Waarschijnlijk ook allemaal gestolen waar.
‘s Avonds begon ik
met Rob van Hest (ook Memisa-arts uit Ghana) een zoektocht naar fufu. Dit lukte
maar gedeeltelijk, want we hebben nog geen Ghanees restaurant kunnen vinden.
Uiteindelijk zijn we bij een Nigeriaans restaurant in Noord-London beland waar
we pounded yam met chicken-okra soup konden krijgen. Je eet het op dezelfde
manier als fufu, dus met je handen. De ¾ liter flessen Star Beer (ook
Nigeriaans) completeerden ons “Ghanees” avondje.
Woensdag 9/10. “Beef or No Beef? That’s the question!” Toch wel een beetje bang geworden door alle verhalen + het feit dat de Engelsen gewoon in hun supermarkten adverteren met “British meat!” heb ik toch maar besloten om beef uit m’n overlevingspakket te houden. Engelsen lachen ons uit die een “No Beef Policy” willen houden. Zij zijn namelijk toch al besmet met BSE en wachten gewoon af tot ze een beetje gek gaan doen.
Wat gewoon en gek is,
is soms toch niet helemaal duidelijk. Ik heb nog nooit zoveel mensen mobiel
zien telefoneren. In de bus, trein, achter het stuur in auto’s, op drukke
straathoeken, al wandelend over straat, etc. overal kom je mensen tegen met
zaktelefoons. Het begint zo langzamerhand een normaal verschijnsel te worden,
zodat ik ook aan het uitvinden ben of zoiets niet handig voor mij zou zijn.
Dat e-mail (en ook
internet) de wereld verandert, heb ik deze week weer eens aan den lijve
ondervonden. Via mijn jaarverslag ben ik eens in contact gekomen met ene Bruce
Campbell, die een aantal jaren geleden in Ghana gewerkt heeft. Hij werkt nu
voor een VN organisatie in Nepal. Deze week dacht ik eraan om hem weer eens te
schrijven (via e-mail). 40 minuten later was er een reactie van hem. Dat is op
zich al bijzonder, maar hij schreef ook dat hij een kwartiertje na mijn bericht
een e-mail ontving van een Mongoliër die ook een bericht vanuit de London
School naar hem stuurde. Die was van Mash afkomstig, die bij mij in de klas zit
en op dat moment een paar computers bij me vandaan zat! Ik riep Mash en vroeg
of zij Bruce kende en of ze hem net gemaild had.

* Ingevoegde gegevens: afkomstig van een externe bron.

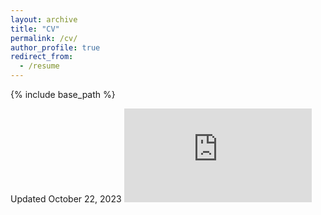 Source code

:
 ```yaml
---
layout: archive
title: "CV"
permalink: /cv/
author_profile: true
redirect_from:
  - /resume
---
```


{% include base_path %}

Updated October 22, 2023
<embed src="https://eswold.github.io/files/CVoct23.pdf" type="application/pdf" />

Zij was natuurlijk helemaal
verbaasd en samen hebben we met veel verbazing naar het antwoord van Bruce
zitten kijken. Zij kende Bruce van een missie van hem naar Ulan Bator, ik hem
alleen van e-mails. Hij vertelde ook dat we aan een paar mensen in de London
School ‘groeten’ moesten doen: “networking”, dus.
Dat mijn
jaarverslagen veel vruchten afgeworpen hebben, heb ik gisteren weer eens kunnen
constateren. Bij mijn aanmelding voor deze cursus had ik ook twee jaarverslagen
(‘93 en ‘94) meegestuurd. Het zal zeker geholpen hebben om me op deze cursus te
krijgen. Gisteren hadden we een rondleiding door de bibliotheek. In één van de
ruimtes stonden documenten per land gerangschikt. Toevallig stond ik tijdens de
uitleg van de bibliothecaresse naast de G, en ik keek een beetje naar de Ghana
boeken. Naast de oude Gold Coast boeken en andere Ghana overzichten zag ik
plotseling mijn twee jaarverslagen naast een jaarverslag van Korle Bu Teaching
Hospital staan. Niet slecht. Ik voelde mij zeer vereerd.
Nou, tot zover weer een bericht uit London. Ik weet
niet of ik het in deze frequentie vol houd.